TASK STATEMENT:
Every line in the listing below from the one with "- App related" through the one with "- [x] markdown support for posts" is to be reproduced exactly, both ends included; leave out the rest.

MATERIALS PROVIDED:
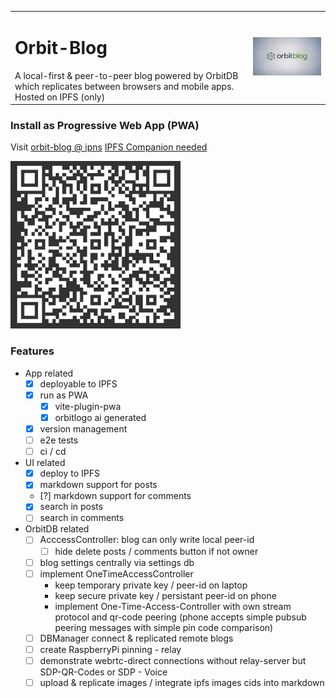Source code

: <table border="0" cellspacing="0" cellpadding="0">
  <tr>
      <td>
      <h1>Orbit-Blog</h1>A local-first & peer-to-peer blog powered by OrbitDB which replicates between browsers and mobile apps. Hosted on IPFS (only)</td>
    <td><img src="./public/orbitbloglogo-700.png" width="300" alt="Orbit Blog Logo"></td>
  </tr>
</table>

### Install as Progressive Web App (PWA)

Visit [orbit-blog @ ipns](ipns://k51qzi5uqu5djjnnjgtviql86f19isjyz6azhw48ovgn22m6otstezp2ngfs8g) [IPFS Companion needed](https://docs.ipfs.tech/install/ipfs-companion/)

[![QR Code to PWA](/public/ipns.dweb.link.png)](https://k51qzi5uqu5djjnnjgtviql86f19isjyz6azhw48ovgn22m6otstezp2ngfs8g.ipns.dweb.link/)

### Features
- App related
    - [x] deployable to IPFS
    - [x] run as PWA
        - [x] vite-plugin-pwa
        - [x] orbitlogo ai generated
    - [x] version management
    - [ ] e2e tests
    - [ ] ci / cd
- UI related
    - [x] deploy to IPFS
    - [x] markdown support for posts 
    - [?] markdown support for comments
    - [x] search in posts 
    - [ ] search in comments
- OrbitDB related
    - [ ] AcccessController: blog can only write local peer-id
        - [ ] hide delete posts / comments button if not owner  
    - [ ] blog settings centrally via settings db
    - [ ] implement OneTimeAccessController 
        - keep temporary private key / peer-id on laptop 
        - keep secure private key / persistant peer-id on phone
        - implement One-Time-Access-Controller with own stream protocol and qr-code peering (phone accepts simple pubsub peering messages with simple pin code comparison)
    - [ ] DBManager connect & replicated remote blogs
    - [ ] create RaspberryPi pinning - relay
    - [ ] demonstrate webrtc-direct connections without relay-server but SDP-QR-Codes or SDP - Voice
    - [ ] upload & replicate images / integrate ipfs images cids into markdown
---
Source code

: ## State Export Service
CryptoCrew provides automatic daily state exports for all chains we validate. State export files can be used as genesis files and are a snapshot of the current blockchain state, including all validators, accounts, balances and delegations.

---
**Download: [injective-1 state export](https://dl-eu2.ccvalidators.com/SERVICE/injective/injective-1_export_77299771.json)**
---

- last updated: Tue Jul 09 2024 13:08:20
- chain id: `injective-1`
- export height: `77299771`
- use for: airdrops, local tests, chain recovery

TASK RESULT:
- App related
    - [x] deployable to IPFS
    - [x] run as PWA
        - [x] vite-plugin-pwa
        - [x] orbitlogo ai generated
    - [x] version management
    - [ ] e2e tests
    - [ ] ci / cd
- UI related
    - [x] deploy to IPFS
    - [x] markdown support for posts 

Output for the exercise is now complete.